A self-edit conflict, or section blanking when there is no conflict are frequently reported on Wikicities when users have "Show preview on first edit" option selected in their preferences.
As I believe Brion remarked once in a wikitech-l conversation, there is code in the software to explicitly ignore any conflict with yourself. By ignore, I mean that it treats it as a non-conflict. The later submitted change will just drop itself on top of what was there. Can anyone think of a reason for this behavior? The only thing I can imagine is if a user has two windows open editting the same page. The user submits from one window, then realizes that the other window has better changes, and submits that. _If_ this is the only reason to have the code, I'd suggest forcing a normal edit conflict resolution. Perhaps in the process we'll fix this bug. -Rich Holton en.Wikipedia:User:Rholton
The purpose is so that someone who saves an edit, clicks "back", makes another change, and clicks "save" again won't receive an edit conflict message. We got a lot of complaints about that back in the day.
Perhaps not exactly the same issue, but there have been instances where I think entire articles are duplicated by users inappropriately responding to an edit conflict for a section edit by copying and pasting the entire article's content (shown in the "your changes" box) and submitting this as the new contents for the section they were editing. Yes, this is user error - BUT, it's happened enough times that I think the software should be changed so that when an edit conflict occurs for a section edit, only the section is shown.

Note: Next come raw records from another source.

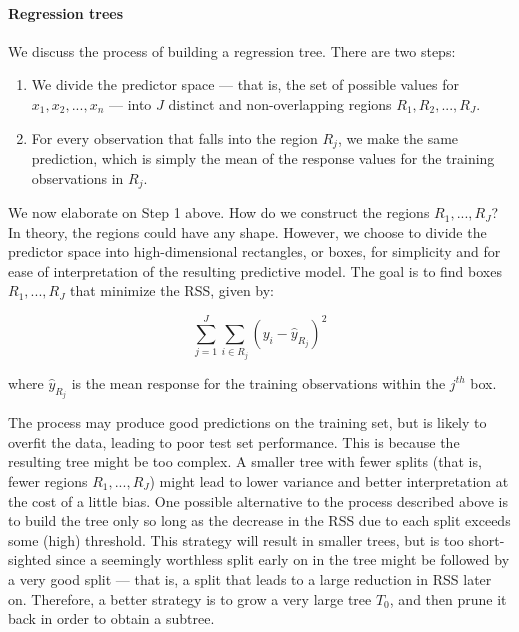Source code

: \paragraph{Regression trees}
We discuss the process of building a regression tree. There are two steps:
\begin{enumerate}
    \item We divide the predictor space --- that is, the set of possible values for $x_1, x_2, ...,
x_n$ --- into $J$ distinct and non-overlapping regions $R_1, R_2, ..., R_J$.
    \item For every observation that falls into the region $R_j$, we make the same prediction, which
is simply the mean of the response values for the training observations in $R_j$.
\end{enumerate}

We now elaborate on Step 1 above. How do we construct the regions $R_1, ..., R_J$? In theory, the
regions could have any shape. However, we choose to divide the predictor space into high-dimensional
rectangles, or boxes, for simplicity and for ease of interpretation of the resulting predictive
model. The goal is to find boxes $R_1, ..., R_J$ that minimize the RSS, given by:

$$\sum_{j=1}^{J} \sum_{i \in R_j} (y_i - \hat{y}_{R_j})^2$$

where $\hat{y}_{R_j}$ is the mean response for the training observations within the $j^{th}$ box.

The process may produce good predictions on the training set, but is likely to overfit the data,
leading to poor test set performance. This is because the resulting tree might be too complex. A
smaller tree with fewer splits (that is, fewer regions $R_1, ..., R_J$) might lead to lower variance
and better interpretation at the cost of a little bias. One possible alternative to the process
described above is to build the tree only so long as the decrease in the RSS due to each split
exceeds some (high) threshold. This strategy will result in smaller trees, but is too short-sighted
since a seemingly worthless split early on in the tree might be followed by a very good split — that
is, a split that leads to a large reduction in RSS later on. Therefore, a better strategy is to grow
a very large tree $T_0$, and then prune it back in order to obtain a subtree.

(In reply to comment #7) > Perhaps not exactly the same issue, but there have been instances where I think entire articles are duplicated by users inappropriately > responding to an edit conflict for a section edit by copying and pasting the entire article's content (shown in the "your changes" box) > and submitting this as the new contents for the section they were editing. Yes, this is user error - BUT, it's happened enough times > that I think the software should be changed so that when an edit conflict occurs for a section edit, only the section is shown. A user has confirmed the above sequence as a mechanism resulting in duplicated content, please see http://en.wikipedia.org/wiki/ User_talk:Rick_Block#How_to_duplicate . Is there any particular reason the edit conflict page shows the entire article rather than just the section being edited? Seems like this should be a fairly simple fix.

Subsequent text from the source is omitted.